AFP, 4 octobre 2019 Un adolescent de 15 ans est décédé après avoir été poignardé, ce vendredi en fin de matinée, lors d'un cours d'EPS aux Lilas (…). Trois collégiens, tous nés en 2004, ont été placés en garde à vue, soupçonnés d'être les auteurs des coups de couteau reçus par la victime, scolarisée à Aubervilliers (…). La victime se serait interposée au cours d'un « conflit entre deux individus de deux bandes rivales » et n'était pas la cible. Le jeune était en arrêt cardio-respiratoire à l'arrivée des secours qui ne sont pas parvenus à le réanimer.
En 2018, j’ai appris la mort par balle d’un jeune, ancien élève que j’avais suivi en 3ème métallerie chaudronnerie : une rixe entre deux bandes de quartier rivales.
Là est née la nécessité, l’urgence de raconter.

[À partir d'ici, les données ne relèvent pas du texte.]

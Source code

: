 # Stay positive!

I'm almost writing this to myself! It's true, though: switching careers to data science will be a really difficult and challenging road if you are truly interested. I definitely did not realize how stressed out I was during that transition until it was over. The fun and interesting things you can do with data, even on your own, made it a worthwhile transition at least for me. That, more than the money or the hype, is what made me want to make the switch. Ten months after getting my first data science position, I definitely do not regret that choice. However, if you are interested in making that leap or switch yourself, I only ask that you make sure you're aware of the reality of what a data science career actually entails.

Requin-Chagrin, écrit à partir d’un récit autobiographique, nous parle d'aujourd’hui, d’une société qui a peur des requins comme des adolescents et ne prend pas en compte les difficultés de la jeunesse : quel modèle d’adultes at-elle ? Que fait notre société pour que ses jeunes -ses forces vives-, puissent expérimenter des projets forts sans que leur vie soit mise en danger ? Quels lieux alternatifs à l’errance pourrions-nous imaginer pour que les plus relégués puissent quitter un temps au moins leur cage d’escalier, leur hall d’immeuble, leur aire quotidienne ?
Ce spectacle rend hommage à tous ces adolescents, élèves de SEGPA ou d’EREA sortis du système traditionnel, jeunes hommes en colère contre l’injustice, et que j’ai côtoyés tous les jours pendant des années.
La question de l’adolescence m’a toujours passionnée, ce mélange du tout-petit et du tout-puissant... Cette prise de risque, cette violence dont certains sont capables sur leur territoire et, en même temps, cette peur qui les habite dès qu’ils sont loin de chez eux, me touchent.
Requin-Chagrin veut rendre aussi hommage aux enseignants, aux éducateurs qui essayent de faire autrement, qui prennent l’élève, le jeune, l’adolescent dans sa globalité, avec son histoire passée, son présent, ses peurs, ses rêves de futurs, ses forces et ses fragilités.
Ce spectacle, malgré la mort tragique de son héros, Mamadou, est une traversée pour ses camarades et leur enseignante. Une traversée qui rend plus fort et qui permet à ceux qui restent en vie de mettre des mots sur les maux.